## Parallel CIC filter processing enquiry

Started by 4 years ago●11 replies●latest reply 4 years ago●440 viewsHi all,

I am new to the forums and have read several posts regarding CIC filter theory and implementation, however I am trying to do something different to a single input/single output CIC filter and would appreciate some advice.

__The Proposed Design__

I am attempting to implement several digital lock-in amplifiers operating in parallel in a single FPGA. My single lock-in amplifier circuit already has the reference digital oscillator and signal which I want to demodulate and I have already done the easy part, which is just to multiply them together.
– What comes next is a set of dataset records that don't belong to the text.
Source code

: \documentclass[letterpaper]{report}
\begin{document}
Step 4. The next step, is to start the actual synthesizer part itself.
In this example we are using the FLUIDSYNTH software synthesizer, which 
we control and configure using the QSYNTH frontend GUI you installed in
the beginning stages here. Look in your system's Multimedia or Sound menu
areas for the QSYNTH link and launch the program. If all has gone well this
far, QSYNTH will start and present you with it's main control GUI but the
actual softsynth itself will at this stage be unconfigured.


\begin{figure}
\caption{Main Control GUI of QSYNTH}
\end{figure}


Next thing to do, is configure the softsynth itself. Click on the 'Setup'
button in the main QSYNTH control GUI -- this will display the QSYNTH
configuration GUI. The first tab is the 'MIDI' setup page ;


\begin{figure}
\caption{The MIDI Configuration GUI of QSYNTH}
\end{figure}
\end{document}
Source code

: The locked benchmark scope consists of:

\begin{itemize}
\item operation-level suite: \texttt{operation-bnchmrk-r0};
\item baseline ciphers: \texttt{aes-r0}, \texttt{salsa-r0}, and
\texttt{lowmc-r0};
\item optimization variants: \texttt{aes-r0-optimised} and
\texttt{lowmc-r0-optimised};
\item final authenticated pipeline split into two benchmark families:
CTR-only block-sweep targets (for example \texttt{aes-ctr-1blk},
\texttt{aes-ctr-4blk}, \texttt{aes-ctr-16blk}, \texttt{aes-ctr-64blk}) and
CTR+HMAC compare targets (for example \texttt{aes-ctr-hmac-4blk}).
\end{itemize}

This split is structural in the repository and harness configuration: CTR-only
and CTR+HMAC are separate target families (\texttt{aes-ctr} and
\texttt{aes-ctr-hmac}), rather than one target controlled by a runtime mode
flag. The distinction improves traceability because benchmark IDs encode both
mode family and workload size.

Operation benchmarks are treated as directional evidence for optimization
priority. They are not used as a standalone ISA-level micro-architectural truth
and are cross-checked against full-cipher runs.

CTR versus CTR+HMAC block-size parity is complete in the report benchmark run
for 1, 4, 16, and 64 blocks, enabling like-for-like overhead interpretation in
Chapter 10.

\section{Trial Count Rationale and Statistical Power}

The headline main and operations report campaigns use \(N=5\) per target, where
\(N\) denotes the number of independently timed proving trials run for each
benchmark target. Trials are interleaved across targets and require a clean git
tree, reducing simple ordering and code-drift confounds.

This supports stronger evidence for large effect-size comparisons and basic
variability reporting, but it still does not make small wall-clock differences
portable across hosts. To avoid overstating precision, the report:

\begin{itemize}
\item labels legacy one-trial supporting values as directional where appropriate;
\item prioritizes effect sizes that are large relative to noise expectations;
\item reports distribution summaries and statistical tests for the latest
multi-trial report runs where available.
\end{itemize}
I am attempting to implement a hardware efficient filter to filter out everything except the DC component and I have settled on a CIC Decimation filter, for resource efficiency. The aim is to eventually replicate this circuit many times within a single FPGA so resource use is a priority. The FPGA is a Xilinx FPGA and I am using Vivado 2015.2.

__The Difficult part__

The data stream is a supersampled dataset where the ADC is operating at 500MS/s and the FPGA clock is 100MHz. The data is split across 5 parallel, 16 bit samples. As a result, I don't think I can simply instantiate 5 CIC IP cores and be done with it. Please correct me if I am wrong here. It seems to me that the best way to achieve the filtering in this case is to have 5 integrators, whose outputs then feed into a single comb stage in a multiplexed fashion. The coding of the CIC filter seemed straight forward enough, however I am not getting any meaningful results. I am also choosing to not use a compensation filter as I am only concerned with the DC component of the lock-in.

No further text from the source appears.